THE MORGAN DISPLAYS ITS SIXTEENTH-CENTURY
VAN DAMME HOURS MANUSCRIPT ON THE OCCASION OF
ITS LONG-AWAITED FACSIMILE PUBLICATION
New York, NY, June 5, 2013—The Morgan Library & Museum is currently displaying its sixteenth-century original Van Damme Hours to mark the occasion of the manuscript’s facsimile publication by Munich’s Faksimile Verlag. On view through October 6, 2013, the tiny (2.2 x 2.9 inch) Book of Hours is the creation of scribe Antonius van Damme and illuminator Simon Bening.
The Van Damme Hours has a storied provenance, having passed through no less than ten hands before entering the Morgan’s collection in 1924. Although the identity of the man who commissioned the work is unknown, the compelling history of the manuscript’s first known owner, John Strange (1732–1799), is well documented, as is the manuscript’s subsequent owners.
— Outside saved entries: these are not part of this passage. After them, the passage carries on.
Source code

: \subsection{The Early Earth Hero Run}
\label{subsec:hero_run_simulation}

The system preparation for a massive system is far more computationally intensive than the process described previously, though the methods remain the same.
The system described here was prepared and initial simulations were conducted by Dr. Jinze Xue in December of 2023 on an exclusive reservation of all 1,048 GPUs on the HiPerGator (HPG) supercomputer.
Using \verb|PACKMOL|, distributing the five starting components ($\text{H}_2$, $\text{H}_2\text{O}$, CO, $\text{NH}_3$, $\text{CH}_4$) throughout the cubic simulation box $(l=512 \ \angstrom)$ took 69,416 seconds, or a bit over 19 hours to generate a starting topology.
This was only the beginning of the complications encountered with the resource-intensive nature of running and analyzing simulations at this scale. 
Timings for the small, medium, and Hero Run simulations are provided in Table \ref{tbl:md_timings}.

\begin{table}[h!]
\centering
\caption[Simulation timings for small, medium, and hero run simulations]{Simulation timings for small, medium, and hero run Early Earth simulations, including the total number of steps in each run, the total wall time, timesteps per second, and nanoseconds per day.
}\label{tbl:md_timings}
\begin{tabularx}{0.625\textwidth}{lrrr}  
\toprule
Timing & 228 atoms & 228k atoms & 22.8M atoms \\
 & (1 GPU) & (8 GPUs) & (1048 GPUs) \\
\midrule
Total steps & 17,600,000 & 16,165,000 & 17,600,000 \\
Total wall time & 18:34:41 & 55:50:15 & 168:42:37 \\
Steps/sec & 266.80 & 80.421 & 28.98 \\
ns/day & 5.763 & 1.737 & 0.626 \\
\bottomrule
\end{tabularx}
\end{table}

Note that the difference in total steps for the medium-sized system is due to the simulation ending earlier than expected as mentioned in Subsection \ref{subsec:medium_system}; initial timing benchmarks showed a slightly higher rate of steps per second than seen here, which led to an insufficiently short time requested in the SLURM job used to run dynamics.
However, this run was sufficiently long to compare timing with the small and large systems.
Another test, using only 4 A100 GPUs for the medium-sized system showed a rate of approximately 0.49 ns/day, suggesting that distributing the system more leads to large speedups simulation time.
Strange, a British dilettante whose eclectic interests included everything from sea sponges to Venetian paintings, supplied the manuscript with its distinctive detachable silver filigree binding. The binding is displayed alongside the manuscript at the Morgan, and replicated as part of the deluxe edition of the facsimile.
The Van Damme Hours
The Van Damme Hours (The Morgan Library & Museum, MS M.451) is named after its Flemish scribe, Antonius van Damme (active 1495–c. 1545). Although not a documented work, its superb illuminations are the work of Simon Bening (1483/84–1561), the last and greatest Flemish illuminator of the sixteenth century. The manuscript contains all of the stylistic and iconographic elements that comprise the oeuvre of Bening, including the charming illustrated calendar images in which he specialized. Van Damme and Bening had a professional, and surely also a personal, relationship for fifty years.
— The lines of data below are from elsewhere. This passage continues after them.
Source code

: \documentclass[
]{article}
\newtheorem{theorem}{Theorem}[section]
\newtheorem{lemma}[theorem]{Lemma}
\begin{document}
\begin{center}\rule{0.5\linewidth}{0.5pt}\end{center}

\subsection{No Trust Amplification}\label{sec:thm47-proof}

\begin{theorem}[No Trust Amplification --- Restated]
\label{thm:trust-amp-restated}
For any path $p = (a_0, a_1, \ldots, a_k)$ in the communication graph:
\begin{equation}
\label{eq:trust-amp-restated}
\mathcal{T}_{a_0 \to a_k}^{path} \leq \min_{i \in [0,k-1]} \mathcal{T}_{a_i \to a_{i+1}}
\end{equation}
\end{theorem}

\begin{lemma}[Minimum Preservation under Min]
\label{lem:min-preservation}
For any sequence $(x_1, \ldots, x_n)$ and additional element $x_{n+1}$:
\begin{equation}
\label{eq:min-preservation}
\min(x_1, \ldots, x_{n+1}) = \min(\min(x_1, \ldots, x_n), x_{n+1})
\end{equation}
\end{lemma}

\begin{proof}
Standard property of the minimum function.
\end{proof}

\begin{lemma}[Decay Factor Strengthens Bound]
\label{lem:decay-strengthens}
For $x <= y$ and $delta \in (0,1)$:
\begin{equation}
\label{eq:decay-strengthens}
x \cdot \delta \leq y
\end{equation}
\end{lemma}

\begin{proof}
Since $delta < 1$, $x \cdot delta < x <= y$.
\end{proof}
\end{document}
The book’s textual contents, which are atypical of a conventional Book of Hours, provide clues as to its original owner. Although it includes a selection of the typical texts found in Books of Hours—a Calendar, the Hours of the Virgin, the Mass of the Virgin, the Hours of the Conception of the Virgin, the Penitential Psalms and Litany, and a series of prayers and Suffrages—other traditional prayers are missing.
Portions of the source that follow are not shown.